Trajetos, um filme produzido pelo coletivo audiovisual Canal Plá, estreará amanhã, 12 de agosto, às 20 horas, na Praça dos Direitos Humanos de Nova Iguaçu. O filme usa sequências anteriormente não editadas da série de mesmo nome do YouTube, que possui seis vinhetas que exploram o papel do transporte público na vida de moradores do Grande Rio, da Zona Norte do Rio, Baixada Fluminense e Niterói. Ao contrário da série web, o filme não estará disponível na internet. A exibição será realizada no CineClub Buraco do Getúlio, um cineclube dedicado à projeção de curta-metragens e realização de eventos culturais em Nova Iguaçu.
O lema do Canal Plá é “produzindo memória” e, dada a quantidade de horas diárias que pessoas passam nos deslocamentos casa/trabalho–a Região Metropolitana do Rio tem um dos piores índices de mobilidade urbana do Brasil–as histórias capturadas em Trajetos mostram que memórias valiosas são frequentemente produzidas nos lugares mais corriqueiros. Um dos episódios do YouTube da “série rodoviária”, “Mesquita x Central do Brasil”, apresenta uma jovem mulher e um homem de Mesquita que costumam se encontrar nessa linha específica. No começo foram muito tímidos para falar um com o outro, mas eventualmente acabam iniciando um relacionamento, e se casam depois de finalmente quebrar o gelo no ônibus.
O diretor do filme e fundador do Canal Plá, José Alsanne, cresceu em Nova Iguaçu. “Filmar dentro dos ônibus que circulam pelas cidades é uma ideia que queremos executar desde 2015, logo quando o Canal Plá surgiu”, disse José release do filme. “Durante anos da minha vida perdi seis horas diárias no trânsito [indo para a PUC] e essa experiência me motivou a contar essas histórias. Mais do que falar sobre mobilidade urbana e suas deficiências, buscamos apresentar as histórias e as relações que existem [no transporte público]. Quais são as válvulas de escape das pessoas para esse estresse diário e as contradições nas relações afetivas que as pessoas criam com sua linha ou ramal? Isso que fomos buscar.”
A série no YouTube começou com chamadas para histórias na página do Canal Plá no Facebook. Eles receberam tantas que foi difícil escolher somente seis histórias para contar.
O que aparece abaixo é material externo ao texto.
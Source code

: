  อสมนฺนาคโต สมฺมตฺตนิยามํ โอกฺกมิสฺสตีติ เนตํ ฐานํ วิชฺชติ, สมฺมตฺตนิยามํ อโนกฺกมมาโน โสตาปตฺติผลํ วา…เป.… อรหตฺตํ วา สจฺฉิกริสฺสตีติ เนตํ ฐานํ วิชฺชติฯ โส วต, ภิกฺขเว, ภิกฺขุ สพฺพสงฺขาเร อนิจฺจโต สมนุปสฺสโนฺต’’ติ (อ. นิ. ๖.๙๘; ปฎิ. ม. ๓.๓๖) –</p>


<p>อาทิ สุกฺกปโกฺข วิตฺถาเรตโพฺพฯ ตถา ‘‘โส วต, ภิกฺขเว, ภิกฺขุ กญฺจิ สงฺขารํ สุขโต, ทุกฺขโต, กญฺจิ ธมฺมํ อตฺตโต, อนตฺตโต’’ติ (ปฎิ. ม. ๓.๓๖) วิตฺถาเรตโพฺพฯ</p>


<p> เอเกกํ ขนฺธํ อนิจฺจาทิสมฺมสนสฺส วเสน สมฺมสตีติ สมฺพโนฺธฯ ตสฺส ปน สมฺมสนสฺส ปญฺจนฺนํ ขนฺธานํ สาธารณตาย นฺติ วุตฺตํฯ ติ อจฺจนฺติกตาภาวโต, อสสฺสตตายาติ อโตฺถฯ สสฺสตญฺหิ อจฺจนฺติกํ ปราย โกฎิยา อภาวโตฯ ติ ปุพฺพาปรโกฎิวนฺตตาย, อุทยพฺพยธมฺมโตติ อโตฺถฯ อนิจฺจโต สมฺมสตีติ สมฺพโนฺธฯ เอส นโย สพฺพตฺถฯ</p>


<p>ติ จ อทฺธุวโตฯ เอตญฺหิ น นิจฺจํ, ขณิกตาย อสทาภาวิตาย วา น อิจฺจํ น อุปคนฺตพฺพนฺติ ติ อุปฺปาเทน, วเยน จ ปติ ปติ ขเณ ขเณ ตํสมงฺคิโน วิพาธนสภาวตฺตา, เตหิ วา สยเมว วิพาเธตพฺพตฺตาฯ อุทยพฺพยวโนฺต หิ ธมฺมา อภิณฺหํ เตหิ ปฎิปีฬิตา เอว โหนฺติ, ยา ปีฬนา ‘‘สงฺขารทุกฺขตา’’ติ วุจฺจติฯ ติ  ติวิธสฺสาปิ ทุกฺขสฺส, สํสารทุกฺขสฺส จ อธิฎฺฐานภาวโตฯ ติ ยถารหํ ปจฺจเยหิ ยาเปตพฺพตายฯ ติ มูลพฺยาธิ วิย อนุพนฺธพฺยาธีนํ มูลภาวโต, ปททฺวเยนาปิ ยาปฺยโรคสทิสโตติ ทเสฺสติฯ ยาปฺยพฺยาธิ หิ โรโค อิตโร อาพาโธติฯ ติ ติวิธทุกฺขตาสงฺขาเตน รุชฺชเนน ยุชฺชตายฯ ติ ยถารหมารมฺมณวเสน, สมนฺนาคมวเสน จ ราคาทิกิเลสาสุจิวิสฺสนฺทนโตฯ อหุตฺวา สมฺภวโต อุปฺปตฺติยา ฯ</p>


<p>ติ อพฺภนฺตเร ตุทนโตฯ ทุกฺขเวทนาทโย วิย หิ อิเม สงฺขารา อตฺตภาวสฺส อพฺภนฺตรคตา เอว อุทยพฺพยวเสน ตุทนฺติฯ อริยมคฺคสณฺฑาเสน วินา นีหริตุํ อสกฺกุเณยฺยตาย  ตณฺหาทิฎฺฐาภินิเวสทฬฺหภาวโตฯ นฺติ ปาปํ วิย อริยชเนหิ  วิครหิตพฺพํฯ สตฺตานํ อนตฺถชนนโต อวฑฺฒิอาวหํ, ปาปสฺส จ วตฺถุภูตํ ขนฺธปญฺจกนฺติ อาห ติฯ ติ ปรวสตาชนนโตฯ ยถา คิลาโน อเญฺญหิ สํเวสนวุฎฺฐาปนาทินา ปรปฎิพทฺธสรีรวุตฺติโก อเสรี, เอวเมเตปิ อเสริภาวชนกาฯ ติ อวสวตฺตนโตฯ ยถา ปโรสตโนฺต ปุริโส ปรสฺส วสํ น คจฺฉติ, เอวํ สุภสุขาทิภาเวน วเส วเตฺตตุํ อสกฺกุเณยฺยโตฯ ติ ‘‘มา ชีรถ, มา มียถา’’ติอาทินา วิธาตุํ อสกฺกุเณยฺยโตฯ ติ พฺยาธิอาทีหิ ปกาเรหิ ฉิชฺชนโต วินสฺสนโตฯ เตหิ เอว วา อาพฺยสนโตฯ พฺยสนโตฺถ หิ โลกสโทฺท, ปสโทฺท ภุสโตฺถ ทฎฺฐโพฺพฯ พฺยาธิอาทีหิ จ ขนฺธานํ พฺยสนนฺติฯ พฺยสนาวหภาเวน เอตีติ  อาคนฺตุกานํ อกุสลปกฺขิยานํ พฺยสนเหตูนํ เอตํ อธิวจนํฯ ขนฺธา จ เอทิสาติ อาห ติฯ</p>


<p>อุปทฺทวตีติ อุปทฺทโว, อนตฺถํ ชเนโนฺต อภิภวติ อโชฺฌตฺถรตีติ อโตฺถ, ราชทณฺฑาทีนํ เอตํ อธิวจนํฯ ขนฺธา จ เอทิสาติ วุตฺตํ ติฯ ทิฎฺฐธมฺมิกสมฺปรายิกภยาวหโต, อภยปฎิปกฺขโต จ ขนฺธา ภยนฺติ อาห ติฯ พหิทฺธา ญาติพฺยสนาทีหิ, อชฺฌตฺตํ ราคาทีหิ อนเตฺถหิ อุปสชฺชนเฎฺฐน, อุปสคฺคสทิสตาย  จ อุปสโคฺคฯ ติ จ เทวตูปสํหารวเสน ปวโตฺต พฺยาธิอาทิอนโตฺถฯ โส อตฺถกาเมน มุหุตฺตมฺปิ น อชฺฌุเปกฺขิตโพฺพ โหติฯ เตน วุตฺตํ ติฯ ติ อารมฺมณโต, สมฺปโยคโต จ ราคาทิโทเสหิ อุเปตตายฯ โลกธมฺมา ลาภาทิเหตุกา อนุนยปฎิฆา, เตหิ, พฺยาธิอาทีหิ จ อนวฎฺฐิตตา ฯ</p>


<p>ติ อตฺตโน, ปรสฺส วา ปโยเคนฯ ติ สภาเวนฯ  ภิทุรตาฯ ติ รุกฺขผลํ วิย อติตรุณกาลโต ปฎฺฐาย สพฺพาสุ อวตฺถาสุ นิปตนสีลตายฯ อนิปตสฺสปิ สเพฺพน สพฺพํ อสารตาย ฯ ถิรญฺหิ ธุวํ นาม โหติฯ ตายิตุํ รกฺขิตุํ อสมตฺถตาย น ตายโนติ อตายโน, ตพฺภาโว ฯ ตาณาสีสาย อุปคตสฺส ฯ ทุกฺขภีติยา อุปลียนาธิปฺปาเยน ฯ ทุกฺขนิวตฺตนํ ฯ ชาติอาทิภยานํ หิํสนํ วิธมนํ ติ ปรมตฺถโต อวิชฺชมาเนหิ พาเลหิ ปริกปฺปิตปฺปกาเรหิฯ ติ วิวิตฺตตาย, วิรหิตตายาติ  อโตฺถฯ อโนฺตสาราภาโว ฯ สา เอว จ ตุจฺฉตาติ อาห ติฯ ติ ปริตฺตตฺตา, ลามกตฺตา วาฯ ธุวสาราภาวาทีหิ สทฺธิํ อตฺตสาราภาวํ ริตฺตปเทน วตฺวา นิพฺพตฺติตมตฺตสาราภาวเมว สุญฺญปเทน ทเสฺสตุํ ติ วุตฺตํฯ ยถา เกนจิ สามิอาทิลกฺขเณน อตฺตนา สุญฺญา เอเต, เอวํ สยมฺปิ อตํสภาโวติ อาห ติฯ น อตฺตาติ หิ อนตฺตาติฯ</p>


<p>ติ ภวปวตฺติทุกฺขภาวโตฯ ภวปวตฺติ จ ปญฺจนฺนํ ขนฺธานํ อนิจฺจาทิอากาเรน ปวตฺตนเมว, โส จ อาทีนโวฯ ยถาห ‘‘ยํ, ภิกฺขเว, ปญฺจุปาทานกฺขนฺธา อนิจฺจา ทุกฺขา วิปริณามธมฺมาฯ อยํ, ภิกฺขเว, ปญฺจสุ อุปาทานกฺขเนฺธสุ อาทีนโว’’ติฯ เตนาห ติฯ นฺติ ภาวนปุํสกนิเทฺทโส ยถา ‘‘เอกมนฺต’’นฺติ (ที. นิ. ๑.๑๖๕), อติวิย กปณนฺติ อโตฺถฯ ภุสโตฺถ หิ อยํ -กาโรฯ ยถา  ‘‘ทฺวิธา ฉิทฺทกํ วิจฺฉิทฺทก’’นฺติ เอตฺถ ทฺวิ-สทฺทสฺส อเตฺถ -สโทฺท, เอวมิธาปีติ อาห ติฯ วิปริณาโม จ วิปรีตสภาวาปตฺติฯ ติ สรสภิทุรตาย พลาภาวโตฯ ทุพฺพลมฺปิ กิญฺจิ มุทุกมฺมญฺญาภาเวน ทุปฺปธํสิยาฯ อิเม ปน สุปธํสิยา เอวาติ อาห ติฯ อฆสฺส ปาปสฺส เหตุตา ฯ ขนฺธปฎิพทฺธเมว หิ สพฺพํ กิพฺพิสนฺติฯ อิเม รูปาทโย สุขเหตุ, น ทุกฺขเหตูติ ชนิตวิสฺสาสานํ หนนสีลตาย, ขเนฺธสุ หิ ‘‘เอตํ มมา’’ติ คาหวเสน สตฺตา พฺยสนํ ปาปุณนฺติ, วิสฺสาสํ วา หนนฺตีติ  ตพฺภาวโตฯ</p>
O filme e a série passam por cinco cidades da Grande Rio, quatro linhas de ônibus (uma dentro dos limites da cidade do Rio, uma dentro de Duque de Caxias, e dois intermunicipais), uma linha de trem (linha Japeri de Austin, bairro de Nova Iguaçu, até a Central do Brasil), e um trajeto diário de bicicleta em Niterói seguido por um passeio de barca, dando a sensação de múltiplas formas pelas quais os moradores podem se deslocar e experimentar a região metropolitana.
Além de histórias de romance, muitos dos protagonistas usam seu tempo no trânsito, como o próprio José Alsanne que passa até seis horas por dia no trajeto, conversando com outros passageiros e motoristas de ônibus, escrevendo poesia e raps ou refletindo sobre uma série de questões que eles enfrentam, desde racismo e transfobia à obesidade. Isso reflete a própria missão do Canal Plá de “levar ao conhecimento do espectador pautas, realidades e demandas de grupos e causas sociais historicamente ignoradas pelos veículos da grande mídia, por falta de interesse e, principalmente, pela linha editorial de vários destes, nas mídias impressa e televisiva”.
O transporte público torna muitos desses estigmas sociais ainda mais agudos, pois acentua as desigualdades do Rio metropolitano. “Para mim, é através do ônibus que eu acabei tendo acesso a coisas que aqui não tenho. E isso é muito dolorido, sabe”, explica Lidi de Oliveira, que toma o ônibus do Parque Paulista em Duque de Caxias para a Central do Brasil. “O ônibus simboliza muito a separação desses territórios, mas também é a ponte entre esses territórios. Uma ponte que tá caída, tem uma parte que precisa ser ajeitada, mas que essa ponte existe e que a gente vai pegando essas brechas para fazer essas pontes entre os territórios”.